Czesi na zakupach w Polsce. Mieszkaniec Bogatyni wystosował do nich specjalny apel
Pan Artur, którego historię przytacza "Fakt", podkreśla, że mieszkańcy Bogatyni nie mają negatywnego nastawienia do Czechów. Czescy sąsiedzi bardzo często odwiedzają polską miejscowość w celu zrobienia zakupów w lokalnych supermarketach. Pan Artur postanowił jednak wystosować specjalny apel do mieszkańców Czech. Przyczyną tej decyzji był fakt, że mieszkańcy Bogatyni coraz częściej zastają puste półki w sklepach.

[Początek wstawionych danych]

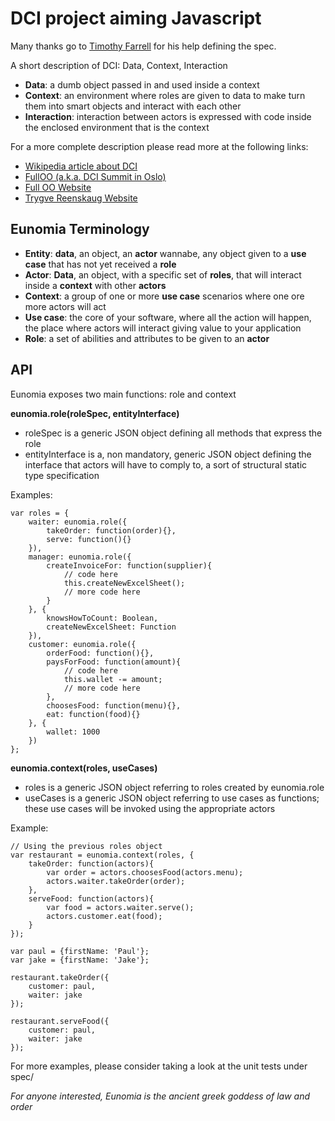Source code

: DCI project aiming Javascript
=============================
Many thanks go to [Timothy Farrell](https://github.com/explorigin) for his help defining the spec.

A short description of DCI: Data, Context, Interaction

- **Data**: a dumb object passed in and used inside a context
- **Context**: an environment where roles are given to data to make turn them into smart objects and interact with each other
- **Interaction**: interaction between actors is expressed with code inside the enclosed environment that is the context

For a more complete description please read more at the following links:
- [Wikipedia article about DCI](http://en.wikipedia.org/wiki/Data,_context_and_interaction)
- [FullOO (a.k.a. DCI Summit in Oslo)](https://groups.google.com/forum/#!msg/object-composition/umY_w1rXBEw/hyAF-jPgFn4J)
- [Full OO Website](http://fulloo.info/)
- [Trygve Reenskaug Website](http://folk.uio.no/trygver/)


Eunomia Terminology
-------------------
- **Entity**: **data**, an object, an **actor** wannabe, any object given to a **use case** that has not yet received a **role**
- **Actor**: **Data**, an object, with a specific set of **roles**, that will interact inside a **context** with other **actors**
- **Context**: a group of one or more **use case** scenarios where one ore more actors will act
- **Use case**: the core of your software, where all the action will happen, the place where actors will interact giving value to your application
- **Role**: a set of abilities and attributes to be given to an **actor**

API
---
Eunomia exposes two main functions: role and context

**eunomia.role(roleSpec, entityInterface)**
- roleSpec is a generic JSON object defining all methods that express the role
- entityInterface is a, non mandatory, generic JSON object defining the interface that actors will have to comply to, a sort of structural static type specification

Examples:
```
var roles = {
    waiter: eunomia.role({
        takeOrder: function(order){},
        serve: function(){}
    }),
    manager: eunomia.role({
        createInvoiceFor: function(supplier){
            // code here
            this.createNewExcelSheet();
            // more code here
        }
    }, {
        knowsHowToCount: Boolean,
        createNewExcelSheet: Function
    }),
    customer: eunomia.role({
        orderFood: function(){},
        paysForFood: function(amount){
            // code here
            this.wallet -= amount;
            // more code here
        },
        choosesFood: function(menu){},
        eat: function(food){}
    }, {
        wallet: 1000
    })
};
```

**eunomia.context(roles, useCases)**
- roles is a generic JSON object referring to roles created by eunomia.role
- useCases is a generic JSON object referring to use cases as functions; these use cases will be invoked using the appropriate actors

Example:
```
// Using the previous roles object
var restaurant = eunomia.context(roles, {
    takeOrder: function(actors){
        var order = actors.choosesFood(actors.menu);
        actors.waiter.takeOrder(order);
    },
    serveFood: function(actors){
        var food = actors.waiter.serve();
        actors.customer.eat(food);
    }
});

var paul = {firstName: 'Paul'};
var jake = {firstName: 'Jake'};

restaurant.takeOrder({
    customer: paul,
    waiter: jake
});

restaurant.serveFood({
    customer: paul,
    waiter: jake
});
```

For more examples, please consider taking a look at the unit tests under spec/

*For anyone interested, Eunomia is the ancient greek goddess of law and order*
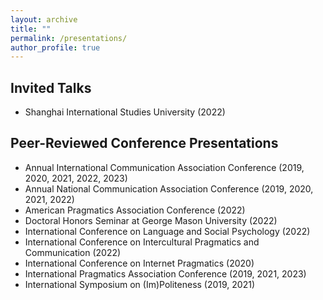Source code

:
```yaml
---
layout: archive
title: ""
permalink: /presentations/
author_profile: true
---
```


Invited Talks
-----

* Shanghai International Studies University (2022)


Peer-Reviewed Conference Presentations
-----

* Annual International Communication Association Conference (2019, 2020, 2021, 2022, 2023)
* Annual National Communication Association Conference (2019, 2020, 2021, 2022)
* American Pragmatics Association Conference (2022)
* Doctoral Honors Seminar at George Mason University (2022)
* International Conference on Language and Social Psychology (2022)
* International Conference on Intercultural Pragmatics and Communication (2022)
* International Conference on Internet Pragmatics (2020)
* International Pragmatics Association Conference (2019, 2021, 2023)
* International Symposium on (Im)Politeness (2019, 2021)
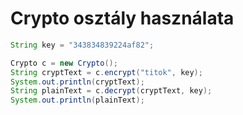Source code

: # Crypto osztály használata

```java
String key = "343834839224af82";

Crypto c = new Crypto();
String cryptText = c.encrypt("titok", key);
System.out.println(cryptText);
String plainText = c.decrypt(cryptText, key);
System.out.println(plainText);
```
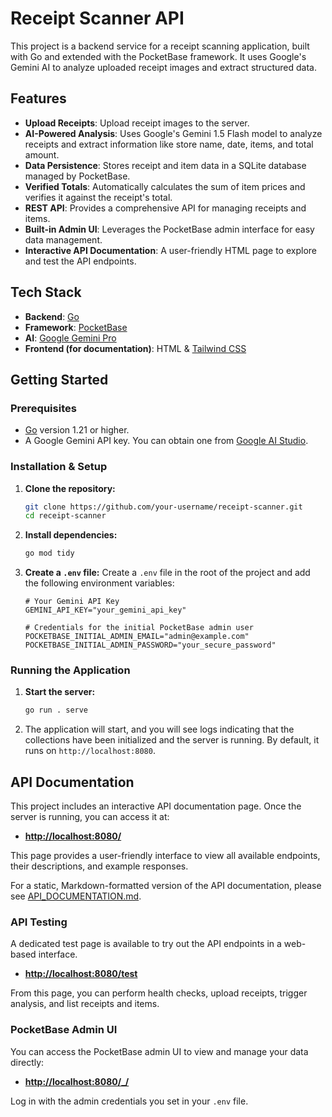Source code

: # Receipt Scanner API

This project is a backend service for a receipt scanning application, built with Go and extended with the PocketBase framework. It uses Google's Gemini AI to analyze uploaded receipt images and extract structured data.

## Features

- **Upload Receipts**: Upload receipt images to the server.
- **AI-Powered Analysis**: Uses Google's Gemini 1.5 Flash model to analyze receipts and extract information like store name, date, items, and total amount.
- **Data Persistence**: Stores receipt and item data in a SQLite database managed by PocketBase.
- **Verified Totals**: Automatically calculates the sum of item prices and verifies it against the receipt's total.
- **REST API**: Provides a comprehensive API for managing receipts and items.
- **Built-in Admin UI**: Leverages the PocketBase admin interface for easy data management.
- **Interactive API Documentation**: A user-friendly HTML page to explore and test the API endpoints.

## Tech Stack

- **Backend**: [Go](https://golang.org/)
- **Framework**: [PocketBase](https://pocketbase.io/)
- **AI**: [Google Gemini Pro](https://deepmind.google/technologies/gemini/)
- **Frontend (for documentation)**: HTML & [Tailwind CSS](https://tailwindcss.com/)

## Getting Started

### Prerequisites

- [Go](https://golang.org/doc/install) version 1.21 or higher.
- A Google Gemini API key. You can obtain one from [Google AI Studio](https://aistudio.google.com/app/apikey).

### Installation & Setup

1.  **Clone the repository:**
    ```bash
    git clone https://github.com/your-username/receipt-scanner.git
    cd receipt-scanner
    ```

2.  **Install dependencies:**
    ```bash
    go mod tidy
    ```

3.  **Create a `.env` file:**
    Create a `.env` file in the root of the project and add the following environment variables:

    ```env
    # Your Gemini API Key
    GEMINI_API_KEY="your_gemini_api_key"

    # Credentials for the initial PocketBase admin user
    POCKETBASE_INITIAL_ADMIN_EMAIL="admin@example.com"
    POCKETBASE_INITIAL_ADMIN_PASSWORD="your_secure_password"
    ```

### Running the Application

1.  **Start the server:**
    ```bash
    go run . serve
    ```

2.  The application will start, and you will see logs indicating that the collections have been initialized and the server is running. By default, it runs on `http://localhost:8080`.

## API Documentation

This project includes an interactive API documentation page. Once the server is running, you can access it at:

- **[http://localhost:8080/](http://localhost:8080/)**

This page provides a user-friendly interface to view all available endpoints, their descriptions, and example responses.

For a static, Markdown-formatted version of the API documentation, please see [API_DOCUMENTATION.md](./API_DOCUMENTATION.md).

### API Testing

A dedicated test page is available to try out the API endpoints in a web-based interface.

- **[http://localhost:8080/test](http://localhost:8080/test)**

From this page, you can perform health checks, upload receipts, trigger analysis, and list receipts and items.

### PocketBase Admin UI

You can access the PocketBase admin UI to view and manage your data directly:

- **[http://localhost:8080/_/](http://localhost:8080/_/)**

Log in with the admin credentials you set in your `.env` file.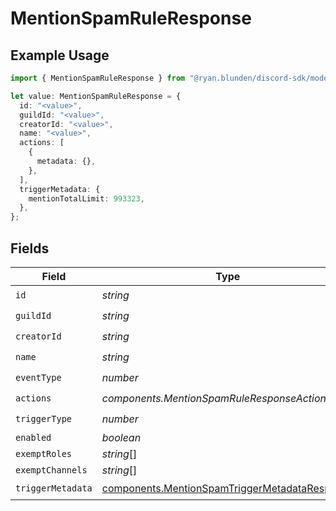 # MentionSpamRuleResponse

## Example Usage

```typescript
import { MentionSpamRuleResponse } from "@ryan.blunden/discord-sdk/models/components";

let value: MentionSpamRuleResponse = {
  id: "<value>",
  guildId: "<value>",
  creatorId: "<value>",
  name: "<value>",
  actions: [
    {
      metadata: {},
    },
  ],
  triggerMetadata: {
    mentionTotalLimit: 993323,
  },
};
```

## Fields

| Field                                                                                                          | Type                                                                                                           | Required                                                                                                       | Description                                                                                                    |
| -------------------------------------------------------------------------------------------------------------- | -------------------------------------------------------------------------------------------------------------- | -------------------------------------------------------------------------------------------------------------- | -------------------------------------------------------------------------------------------------------------- |
| `id`                                                                                                           | *string*                                                                                                       | :heavy_check_mark:                                                                                             | N/A                                                                                                            |
| `guildId`                                                                                                      | *string*                                                                                                       | :heavy_check_mark:                                                                                             | N/A                                                                                                            |
| `creatorId`                                                                                                    | *string*                                                                                                       | :heavy_check_mark:                                                                                             | N/A                                                                                                            |
| `name`                                                                                                         | *string*                                                                                                       | :heavy_check_mark:                                                                                             | N/A                                                                                                            |
| `eventType`                                                                                                    | *number*                                                                                                       | :heavy_check_mark:                                                                                             | N/A                                                                                                            |
| `actions`                                                                                                      | *components.MentionSpamRuleResponseActions*[]                                                                  | :heavy_check_mark:                                                                                             | N/A                                                                                                            |
| `triggerType`                                                                                                  | *number*                                                                                                       | :heavy_check_mark:                                                                                             | N/A                                                                                                            |
| `enabled`                                                                                                      | *boolean*                                                                                                      | :heavy_minus_sign:                                                                                             | N/A                                                                                                            |
| `exemptRoles`                                                                                                  | *string*[]                                                                                                     | :heavy_minus_sign:                                                                                             | N/A                                                                                                            |
| `exemptChannels`                                                                                               | *string*[]                                                                                                     | :heavy_minus_sign:                                                                                             | N/A                                                                                                            |
| `triggerMetadata`                                                                                              | [components.MentionSpamTriggerMetadataResponse](../../models/components/mentionspamtriggermetadataresponse.md) | :heavy_check_mark:                                                                                             | N/A                                                                                                            |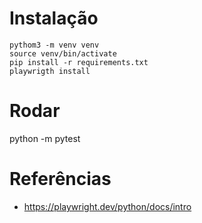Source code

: # Instalação

```
pythom3 -m venv venv
source venv/bin/activate
pip install -r requirements.txt
playwrigth install
```

# Rodar
python -m pytest

# Referências
- https://playwright.dev/python/docs/intro
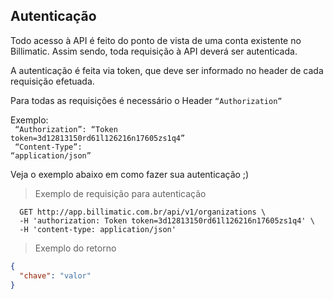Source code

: 
## Autenticação

Todo acesso à API é feito do ponto de vista de uma conta existente no Billimatic. Assim sendo, toda requisição à API deverá ser autenticada.

A autenticação é feita via token, que deve ser informado no header de cada requisição efetuada.

<div class="api-endpoint notice">
  <aside>
    Para todas as requisições é necessário o Header <code>“Authorization”</code>
  </aside>
</div>

Exemplo:<br>
<code>
  “Authorization”: “Token token=3d12813150rd61l126216n17605zs1q4” <br>
  “Content-Type”: “application/json”
</code>
<br>

Veja o exemplo abaixo em como fazer sua autenticação ;)

> Exemplo de requisição para autenticação

```shell
  GET http://app.billimatic.com.br/api/v1/organizations \
  -H 'authorization: Token token=3d12813150rd61l126216n17605zs1q4' \
  -H 'content-type: application/json'
```
> Exemplo do retorno

```json
{
  "chave": "valor"
}
```
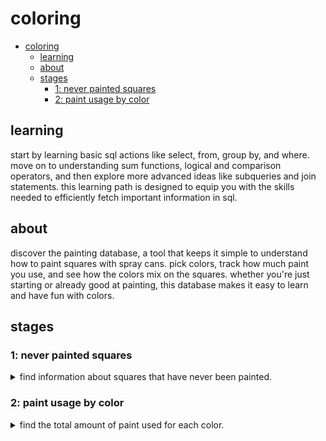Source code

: # coloring

- [coloring](#coloring)
  - [learning](#learning)
  - [about](#about)
  - [stages](#stages)
    - [1: never painted squares](#1-never-painted-squares)
    - [2: paint usage by color](#2-paint-usage-by-color)

## learning
start by learning basic sql actions like select, from, group by, and where. move on to understanding sum functions, logical and comparison operators, and then explore more advanced ideas like subqueries and join statements. this learning path is designed to equip you with the skills needed to efficiently fetch important information in sql.

## about
discover the painting database, a tool that keeps it simple to understand how to paint squares with spray cans. pick colors, track how much paint you use, and see how the colors mix on the squares. whether you're just starting or already good at painting, this database makes it easy to learn and have fun with colors.

## stages
### 1: never painted squares
<details>
<summary>find information about squares that have never been painted.</summary>

#### 1.1 description
as a newbie to the world of spray paint, you embark on a journey to explore a canvas made up of never-painted squares. wanting to understand untouched spaces, you seek information about areas that have not yet been decorated with vibrant colors, revealing untouched corners of this creative landscape.

#### 1.2 objectives
- identify the id and `name` of squares that have never been painted from the `square` table in the coloring database. to determine if a square has not been painted, it must be absent in the `painting` table. ensure the results are sorted by square names in descending order. the column order is essential.

take a look at the following database structure:

![db design](./db.png)

explanation of the database:

- the square** table represents individual squares that can be painted using spray cans. it contains the following columns:
  - id: a unique identifier for each square.
  - name: the name or label associated with the square.
- the spray** table contains information about different spray paint cans. it includes the following columns:
  - id: a unique identifier for each spray can.
  - name: the name or label associated with the spray can.
  - color: the color of the spray can, is represented only by a single character ('r' for red, 'g' for green, 'b' for blue).
- the painting** table is used to track the painting activity on squares using spray cans. it includes the following columns:
  - datetime: the timestamp indicating when the painting occurred with an accuracy of a second, not milliseconds.
  - square_id: a reference to the square being painted, linking to the id column in the square table.
  - spray_id: a reference to the spray can be used for painting, linking to the id column in the spray table.
  - volume: the amount of paint applied during the painting process.

additional information and rules to consider:

- the volume of the spray can is initially set to 255, and it decreases as the can is used for painting.
- the color of the square is determined by the rgb rule, with (r=0, g=0, b=0) representing black and (r=255, g=255, b=255) representing white.
- the entry in the painting table reduces the amount of paint in the spray can by the specified volume column and increases the amount of paint in the square by the same amount.
- the volume value should be in the range of 0 < volume <= 255.
- the amount of paint in a square of the same color cannot exceed 255, and the amount of paint in a spray can not be less than zero.

**table names are case-sensitive.

click on the [link](https://cogniterra.org/media/attachments/lesson/35379/Database.sql) to download the sql query for creating the database.

#### 1.3 examples
_square table example_:

id|name
:-:|:-:
1|square1
2|square2
3|square3
4|square4
5|square5

_painting table example_:
datetime|square_id|spray_id|volume
:-:|:-:|:-:|:-:
2020-01-01 01:13:36|1|1|255
2020-01-01 02:13:36|1|2|255
2020-01-01 03:13:36|3|3|100
2020-01-01 04:13:36|3|3|155
2020-01-01 05:13:36|5|4|10

_from the data presented in the table above, it is evident that squares with ids `2` and `4` are those that do not participate in the painting process because they are absent in the painting table. the output table, after identifying squares that have never been painted, with the ordering of square names in descending order:
mysql query output_

id|name
:-:|:-:
4|square4
2|square2

_from the output above, it can be seen that the order of the columns is `id` -> `name`_

query template:
```sql
select id, name ...;
```

</details>

### 2: paint usage by color
<details>
<summary>find the total amount of paint used for each color.</summary>

#### 2.1 description
after checking out the squares without paint, you're now curious about the colors used. your next step is to find out how much paint was used for each color, exploring the variety of colors that have touched your canvas.

#### 2.2 objectives
- identify the `color` from the `spray` table and sum of `total_paint_used` from the `painting` table in the colorino database. to achieve this, use a query that selects the color from the spray table and calculates the sum of paint volume from the painting table for each color. the column order is essential. ensure that results are ordered by the `total_paint_used`. use the `group by` and `join` functions to solve the question.

#### 2.3 examples
spray table example:
id|name|color
:-:|:-:|:-:
1|baloon1|r
2|baloon2|b
3|baloon3|g
4|baloon4|r

painting table example:
datetime|square_id|spray_id|volume
:-:|:-:|:-:|:-:
2020-01-01 01:13:36|1|1|255
2020-01-01 02:13:36|1|2|205
2020-01-01 03:13:36|1|3|100
2020-01-01 04:13:36|1|3|100
2020-01-01 05:13:36|2|4|50

from the data presented in the table above, it is evident that spray cans with ids `1` and `4` are both red, and from the painting it is clear that in sum both of them painted squares with a total amount of volume equal to `305`. similarly, the total amount for other colors is calculated. the output table, after identifying the amount of spray used for each color, with the ordering of `total_paint_used` in ascending order:
mysql query output 

color|total_paint_used
:-:|:-:
r|305
b|205
g|200

from the output above, it can be seen that the order of the columns is color-> total_paint_used
query template:

```sql
select s.color, sum(p.volume) as total_paint_used ...
```

</details>

<!--
:%s/\(Sample \(Input\|Output\) \d:\)\n\(.*\)/```\r\r**\1**\r```\3/gc

### 0: 
<details>
<summary></summary>

#### 0.1 description

#### 0.2 objectives

#### 0.3 examples

</details>
-->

"Nieuzasadnionym wydaje się hurtowe wykupywanie wielu produktów: kartonów, jogurtów, śmietany, masła, mięsa. Budzi to wątpliwości, czy zakupy są robione wyłącznie na użytek własny" - napisał Pan Artur cytowany przez dziennik "Fakt".
Jak informował za pośrednictwem mediów społecznościowych pan Artur problem ten jest znany nie tylko klientom ale również sieciom handlowym takim jak Lidl, Biedronka, Netto. Zaznaczył, że "pracują one nad rozwiązaniem problemu".
Inflacja w Czechach
Inflacja w Czechach w październiku wyniosła 15,1 proc. w ujęciu rok do roku, podczas gdy we wrześniu wynosiła 18 proc. - podał w czwartek Czeski Urząd Statystyczny. Analitycy oraz bank centralny przewidują, że spadek inflacji do 10 proc. może nastąpić najwcześniej w połowie przyszłego roku.
Ceny żywności wzrosły, na co w największym stopniu wpłynął wzrost cen cukru. Ceny paliw, po dwóch miesiącach spadków, wzrosły o 4,9 proc.